Trump’s tariffs blew up the gold market in January. The price surged for months. Will copper tariffs trigger the same run for mining stocks? I don’t think so…

The copper price is up 12% since Tuesday. Copper stocks are down 1.5% over the same timeframe. What gives? Or, in this case, taketh away…

Actually, it’s a familiar story. Back in February, it was the gold market that experienced the same thing.

Anticipating tariffs on gold, the price between London and New York began to diverge. Traders could make whopping gains literally flying gold across the Atlantic. If they could get their hands on it in the first place, that is.

But gold dealers, and even the Bank of England, couldn’t keep up with demand. This triggered all sorts of conspiracy theories.

Copper doesn’t quite lend itself to the same sorts of creative narratives. And yet, there’s a lot of confusion about what’s going on. Not to mention how best to profit from it. So, let’s take a closer look…

What is Trump up to?

The US imports half of its refined copper. 90% of that from the rest of the Americas – mostly Chile. Of the copper produced in the US, most comes from Arizona, where a huge new copper mine development has stalled.

Presumably, if Trump is going to onshore a lot of manufacturing and industry, the US will need a lot more copper. But there’s no point making the US less dependent on foreign manufacturing if you just make it more dependent on Chilean copper instead.

So, how do you revive the US economy without increasing import dependency?

“I am announcing a 50% TARIFF on Copper, effective August 1, 2025, after receiving a robust NATIONAL SECURITY ASSESSMENT,” Trump wrote. The basic idea is that he wants more copper supply to come from inside the US.

This triggered all sorts of hilarious criticism. “You can’t move a copper mine to the US,” said many a critic. “The US doesn’t have copper refineries even if it did supply its own copper. It’d have to ship copper ore to China and refined goods back again anyway.”

It all reminds me of the criticism Trump copped when he tariffed penguin colonies in April. Eventually, someone checked the trade balance of the penguin colonies in question. And discovered they manufacture a significant amount of machinery…

What Trump was really doing is preventing tariff dodging. We know lots of heavily tariffed countries assemble their goods in Canada and Mexico to escape the high tariffs. Well, some use penguin colonies on their paperwork for the same effect!

With Trump’s copper tariffs, the logic is just as obvious for anyone willing to look. Trump doesn’t want to move copper mines to the US. He wants companies to build lots of new ones. The same for refineries – that’s why he’s trying to get energy prices down too.

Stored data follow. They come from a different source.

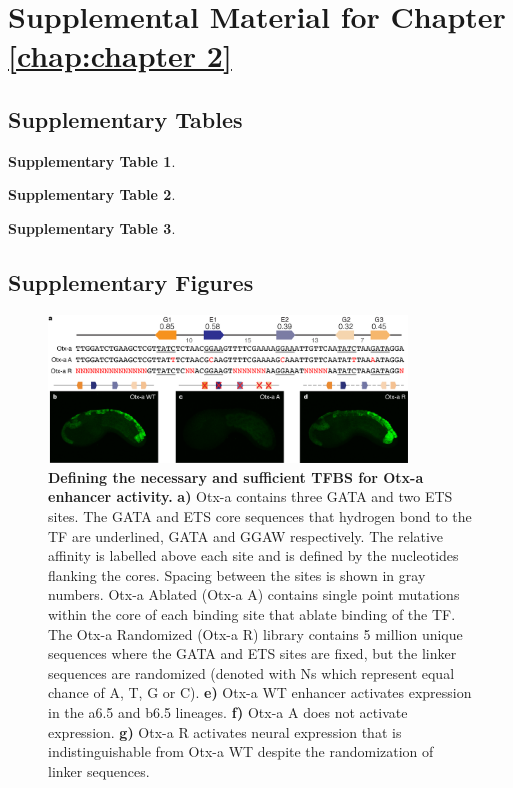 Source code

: \chapter{Supplemental Material for Chapter \ref{chap:chapter 2}}

\section{Supplementary Tables}

\noindent
\textbf{Supplementary Table 1}.

\noindent
\textbf{Supplementary Table 2}.

\noindent
\textbf{Supplementary Table 3}.

\section{Supplementary Figures}

\begin{figure}[p]
    \centering
    \includegraphics[width=0.85\textwidth]{2_figures-and-files/SuppFig1.png}
    \caption[Defining the necessary and sufficient TFBS for Otx-a enhancer activity.]{\textbf{Defining the necessary and sufficient TFBS for Otx-a enhancer activity.} \textbf{a)} Otx-a contains three GATA and two ETS sites. The GATA and ETS core sequences that hydrogen bond to the TF are underlined, GATA and GGAW respectively. The relative affinity is labelled above each site and is defined by the nucleotides flanking the cores. Spacing between the sites is shown in gray numbers. Otx-a Ablated (Otx-a A) contains single point mutations within the core of each binding site that ablate binding of the TF. The Otx-a Randomized (Otx-a R) library contains 5 million unique sequences where the GATA and ETS sites are fixed, but the linker sequences are randomized (denoted with Ns which represent equal chance of A, T, G or C). \textbf{e)} Otx-a WT enhancer activates expression in the a6.5 and b6.5 lineages. \textbf{f)} Otx-a A does not activate expression. \textbf{g)} Otx-a R activates neural expression that is indistinguishable from Otx-a WT despite the randomization of linker sequences.}
    \label{fig:2 supplementary_1}
\end{figure}


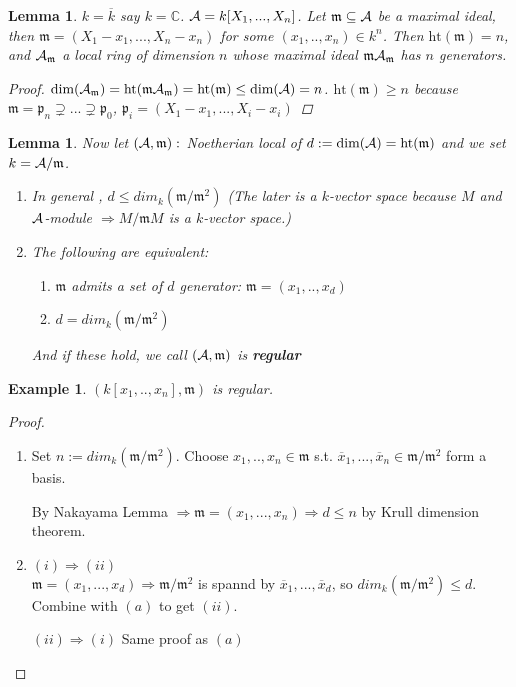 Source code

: \documentclass[11pt]{article}
\newtheorem{lemma}[thm]{Lemma}
\newtheorem{ex}[thm]{Example}
\newcommand{\cplx}{\mathbb C}
\newcommand{\scm}{{\mathfrak m}}
\newcommand{\scp}{{\mathfrak p}}
\newcommand{\cala}{{\cal A}}
\newcommand{\Lrta}{\Longrightarrow}
\begin{document}
\begin{lemma}
$k=\overline{k}$ say $k=\cplx$. $\cala=k[X_1,...,X_n]$. Let $\scm\subseteq \cala$ be a maximal ideal, then $\scm=(X_1-x_1,...,X_n-x_n)$ for some $(x_1,..,x_n)\in k^n$. Then $\text{ht}(\scm)=n$, and $\cala_\scm$ a local ring of dimension $n$ whose maximal ideal $\scm\cala_\scm$ has $n$ generators.
\begin{proof}
$\text{dim}(\cala_\scm)=\text{ht}(\scm\cala_\scm)=\text{ht}(\scm)\leq \text{dim}(\cala)=n$. $\text{ht}(\scm)\geq n$ because $\scm=\scp_n\supsetneq ...\supsetneq \scp_0$, $\scp_i=(X_1-x_1,...,X_i-x_i)$ 
\end{proof}
\end{lemma}


\begin{lemma}Now let $(\cala,\scm):$ Noetherian local of $d:=\text{dim}(\cala)=\text{ht}(\scm)$ and we set $k=\cala/\scm$.

\begin{enumerate}[label=(\alph*)]
\item In general , $d\leq dim_k(\scm/\scm^2)$ (The later is a $k$-vector space because $M$ and $\cala$-module $\Lrta M/\scm M$ is a $k$-vector space.)
\item The following are equivalent:
    \begin{enumerate}[label=(\roman*)]
        \item $\scm$ admits a set of $d$ generator: $\scm=(x_1,..,x_d)$
        \item $d=dim_k(\scm/\scm^2)$
    \end{enumerate}
    And if these hold, we call $(\cala,\scm)$ is \textbf{regular}
\end{enumerate}
\end{lemma}
\begin{ex}
$(k[x_1,..,x_n],\scm)$ is regular.
\end{ex}
\begin{proof}\ 
\begin{enumerate}[label=(\alph*)]
\item Set $n:=dim_k(\scm/\scm^2)$. Choose $x_1,..,x_n\in\scm$ s.t. $\overline{x}_1,...,\overline{x}_n\in \scm/\scm^2$ form a basis.

By Nakayama Lemma $\Lrta\scm=(x_1,...,x_n)\Lrta d\leq n$ by Krull dimension theorem.

\item $(i)\Lrta (ii)$\\
$\scm=(x_1,...,x_d)\Lrta \scm/\scm^2 $ is spannd by $\overline{x}_1,...,\overline{x}_d$, so $dim_k(\scm/\scm^2)\leq d$. Combine with $(a)$ to get $(ii)$.

$(ii)\Lrta (i)$ Same proof as $(a)$

\end{enumerate}
\end{proof}
\end{document}
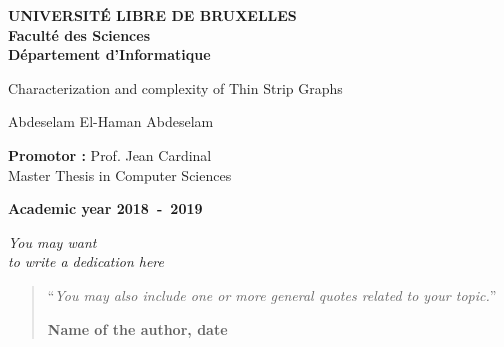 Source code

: \documentclass[11pt,a4paper,oneside]{book}
\theoremstyle{definition}
\theoremstyle{remark}
\theoremstyle{plain}
\numberwithin{theorem}{section}
\begin{document}
\frontmatter
\begin{titlepage}
\begin{center}
\textbf{UNIVERSIT\'E LIBRE DE BRUXELLES}\\
\textbf{Facult\'e des Sciences}\\
\textbf{D\'epartement d'Informatique}
\vfill{}\vfill{}

{\Huge  Characterization and complexity of \vspace*{.5cm} \linebreak[4] Thin Strip Graphs}


{\Huge \par}
\begin{center}{\LARGE Abdeselam El-Haman Abdeselam}\end{center}{\Huge \par}
\vfill{}\vfill{}
\begin{flushright}{\large \textbf{Promotor :} Prof. Jean Cardinal}\\\hfill{}{\large Master Thesis in Computer Sciences}\\
{\large }\hfill{}{}\end{flushright}{\large\par}
\vfill{}\vfill{}\enlargethispage{3cm}
\textbf{Academic year 2018~-~2019}
\end{center}
\end{titlepage}
\newpage
\thispagestyle{empty}
\null

\newenvironment{vcenterpage}
{\newpage\thispagestyle{empty}
\vspace*{\fill}}
{\vspace*{\fill}\par\pagebreak}

\begin{vcenterpage}
\begin{flushright}
    \large\em\null\vskip1in
    You may want\\
   to write a dedication here\vfill
  \end{flushright}
\end{vcenterpage}
\thispagestyle{empty}
\vspace*{5cm}

\begin{quotation}
\noindent ``\emph{You may also include one or more general quotes related to your topic.}''
\begin{flushright}\textbf{Name of the author, date}\end{flushright}
\end{quotation}
\end{document}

But he has to create the economic incentives for investors to do all this. And his tariffs do just that.

Copper price divergence

You might think there’s only one global price for copper. But you’d be wrong. There are several major copper trading contracts. The New York and Chicago COMEX, London’s LME and the newer Shanghai contract. The prices are not the same.

The US copper price surged 15% on Trump’s announcement of 50% tariffs starting 1 August. But the copper price actually fell in the UK and China. That’s why most ASX copper stocks didn’t budge.

In fact, US copper stocks barely bounced themselves. That’s because they mostly have operations outside the US too.

The copper price spike reflects that, once the tariffs arrive, copper inside the US will be more valuable than copper outside the US. That’s because it won’t have to pay a 50% tariff to cross the US border.

Buying in anticipation of this is what spiked the US copper price. Companies are building up stockpiles to dodge future tariffs.

Just as gold traders were flying bars across the Atlantic months ago, the same is happening to copper now. Although flying is unlikely economical for copper, shipping likely is.

What does this mean for copper in the future?

The gold price soared during the tariff controversy earlier this year. It left behind other asset classes for the first few months of 2025.

It’s natural to presume some sort of causation, not just correlation. But I’m not sure that tariffs were behind gold’s outperformance.

The correlation between the gold price and the spread between London and New York prices isn’t strong. The gold price surge continued long after prices converged.

And so I don’t think we can conclude that Trump’s latest tariff tantrum is necessarily bullish for copper. There are too many other factors going on.

So, what does the tariff mean for copper investors?

The point of Trump’s copper tariff policy is to produce more copper inside the US. That should be bad for the price outside the US. If it works…

But it’s not like copper mine supply responds terribly quickly. So, as for the price of gold, I suspect copper’s price will be driven by entirely different fundamentals in coming months.

To find out what they are, check out this presentation from our mining analyst James Cooper.

If you want to know how you should be profiting from Trump’s latest tariffs, click here.

The first part of the strategy is to invest in the Aussie companies that are already up and running inside the US. This puts them beyond the firewall of US tariffs.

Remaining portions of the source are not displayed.